Comme Pierre de Fermat, né à Beaumont de Lomagne en 1601, Pierre
Bergounioux, né à Brive en 1949, a du goût pour les nombres premiers. Il laisse le temps mesurer sa vie à grandes enjambées de dix-sept années. Un premier cycle en Corrèze à s'adosser aux arbres pour tenter de devenir l'un d'eux, troquer sa peau contre l'écorce, sac de chair incertaine contre sac de bois vivant et enraciné, arrimé à une éternité vaine, évidente et inaccessible, chose parmi les choses.
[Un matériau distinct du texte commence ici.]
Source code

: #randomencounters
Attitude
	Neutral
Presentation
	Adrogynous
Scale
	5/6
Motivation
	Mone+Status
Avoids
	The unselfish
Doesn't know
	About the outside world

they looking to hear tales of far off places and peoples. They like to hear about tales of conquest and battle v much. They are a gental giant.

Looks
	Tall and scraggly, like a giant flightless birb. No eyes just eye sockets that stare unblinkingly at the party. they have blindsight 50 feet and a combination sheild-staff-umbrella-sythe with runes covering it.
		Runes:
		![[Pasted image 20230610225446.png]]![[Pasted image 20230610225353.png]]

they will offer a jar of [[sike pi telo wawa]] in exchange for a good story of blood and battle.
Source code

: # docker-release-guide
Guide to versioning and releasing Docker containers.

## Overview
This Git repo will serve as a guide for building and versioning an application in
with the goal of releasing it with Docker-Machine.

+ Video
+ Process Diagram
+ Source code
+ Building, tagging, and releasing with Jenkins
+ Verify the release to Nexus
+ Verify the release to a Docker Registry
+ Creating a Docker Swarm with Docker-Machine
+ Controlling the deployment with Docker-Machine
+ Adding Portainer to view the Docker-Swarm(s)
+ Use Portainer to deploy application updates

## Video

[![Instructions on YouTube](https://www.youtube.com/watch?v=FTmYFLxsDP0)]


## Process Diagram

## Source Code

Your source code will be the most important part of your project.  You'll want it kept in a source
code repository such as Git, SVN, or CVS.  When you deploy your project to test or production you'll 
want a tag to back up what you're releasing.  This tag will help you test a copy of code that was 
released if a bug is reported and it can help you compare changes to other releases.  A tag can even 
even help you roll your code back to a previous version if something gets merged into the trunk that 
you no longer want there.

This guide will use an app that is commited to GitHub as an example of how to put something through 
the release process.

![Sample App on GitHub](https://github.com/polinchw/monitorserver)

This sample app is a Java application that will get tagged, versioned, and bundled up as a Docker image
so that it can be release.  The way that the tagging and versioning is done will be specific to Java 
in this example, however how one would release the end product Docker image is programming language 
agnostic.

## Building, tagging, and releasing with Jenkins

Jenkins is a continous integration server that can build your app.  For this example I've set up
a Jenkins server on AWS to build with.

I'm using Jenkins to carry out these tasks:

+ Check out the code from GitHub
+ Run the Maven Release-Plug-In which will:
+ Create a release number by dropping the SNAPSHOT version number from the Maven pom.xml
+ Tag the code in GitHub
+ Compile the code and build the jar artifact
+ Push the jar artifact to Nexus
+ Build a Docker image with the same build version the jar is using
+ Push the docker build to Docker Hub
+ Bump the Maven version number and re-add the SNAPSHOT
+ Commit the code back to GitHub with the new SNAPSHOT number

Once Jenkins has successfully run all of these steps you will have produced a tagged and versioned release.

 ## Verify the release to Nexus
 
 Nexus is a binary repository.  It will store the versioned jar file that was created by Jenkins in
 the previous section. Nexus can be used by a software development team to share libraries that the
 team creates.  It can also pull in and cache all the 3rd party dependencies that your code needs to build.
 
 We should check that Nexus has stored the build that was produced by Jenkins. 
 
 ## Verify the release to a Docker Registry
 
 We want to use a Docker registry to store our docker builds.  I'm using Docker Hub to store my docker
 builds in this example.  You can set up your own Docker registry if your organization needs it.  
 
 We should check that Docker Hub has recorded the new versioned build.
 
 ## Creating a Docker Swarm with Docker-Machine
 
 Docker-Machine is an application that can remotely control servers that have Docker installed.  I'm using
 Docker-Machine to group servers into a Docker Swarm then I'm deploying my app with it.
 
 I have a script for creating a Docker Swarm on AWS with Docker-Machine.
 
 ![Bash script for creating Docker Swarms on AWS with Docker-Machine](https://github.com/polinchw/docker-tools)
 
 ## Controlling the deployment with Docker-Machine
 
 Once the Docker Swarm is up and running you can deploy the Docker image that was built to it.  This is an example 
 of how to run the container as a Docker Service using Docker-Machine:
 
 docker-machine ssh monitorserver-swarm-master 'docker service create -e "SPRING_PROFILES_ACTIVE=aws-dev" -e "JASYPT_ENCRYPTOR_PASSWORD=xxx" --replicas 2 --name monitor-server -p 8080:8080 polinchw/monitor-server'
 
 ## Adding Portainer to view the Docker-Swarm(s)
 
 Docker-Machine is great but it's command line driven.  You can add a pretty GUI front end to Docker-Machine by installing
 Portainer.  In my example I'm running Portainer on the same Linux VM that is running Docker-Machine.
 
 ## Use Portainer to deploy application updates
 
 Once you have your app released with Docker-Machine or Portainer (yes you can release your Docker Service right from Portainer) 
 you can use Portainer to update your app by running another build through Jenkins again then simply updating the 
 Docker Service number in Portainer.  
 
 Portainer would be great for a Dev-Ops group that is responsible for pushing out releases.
Puis, de 17 à 34 ans, lire, seulement lire, regarder les diplômes s'amasser sur le coin de la table, lire ce que les mots disent des choses, jusqu'à ce qu'il se persuade que «ce que les livres disent n'est pas ce que les choses sont». Depuis 1983 Pierre Bergounioux écrit, un livre par an, et devrait nous conduire, nous autres pauvres lecteurs, orphelins, à la tête de dix-sept volumes un beau jour de l'an 2000, où l'auteur entrera dans un quatrième cycle qu'il ne prémédite pas.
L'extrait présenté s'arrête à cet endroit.